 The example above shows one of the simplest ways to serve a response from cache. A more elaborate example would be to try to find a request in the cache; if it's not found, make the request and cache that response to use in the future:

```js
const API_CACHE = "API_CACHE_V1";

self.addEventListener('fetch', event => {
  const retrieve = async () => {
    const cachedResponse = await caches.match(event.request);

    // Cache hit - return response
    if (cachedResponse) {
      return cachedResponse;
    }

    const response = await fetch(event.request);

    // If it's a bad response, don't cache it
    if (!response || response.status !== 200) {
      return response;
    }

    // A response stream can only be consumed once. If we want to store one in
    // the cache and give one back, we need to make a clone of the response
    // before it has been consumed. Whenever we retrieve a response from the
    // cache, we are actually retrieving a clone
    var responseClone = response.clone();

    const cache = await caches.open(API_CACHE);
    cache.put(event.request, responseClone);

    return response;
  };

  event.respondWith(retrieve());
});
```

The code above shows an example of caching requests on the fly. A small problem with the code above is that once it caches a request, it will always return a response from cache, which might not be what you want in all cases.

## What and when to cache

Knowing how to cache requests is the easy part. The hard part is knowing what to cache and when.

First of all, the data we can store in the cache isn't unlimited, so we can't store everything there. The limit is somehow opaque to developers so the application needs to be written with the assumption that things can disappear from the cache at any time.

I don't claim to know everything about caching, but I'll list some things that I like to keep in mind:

*Exercise instructions*: Look through the material for "everything". Copy each line that has it.

*Solution for this task*:
First of all, the data we can store in the cache isn't unlimited, so we can't store everything there. The limit is somehow opaque to developers so the application needs to be written with the assumption that things can disappear from the cache at any time.
I don't claim to know everything about caching, but I'll list some things that I like to keep in mind:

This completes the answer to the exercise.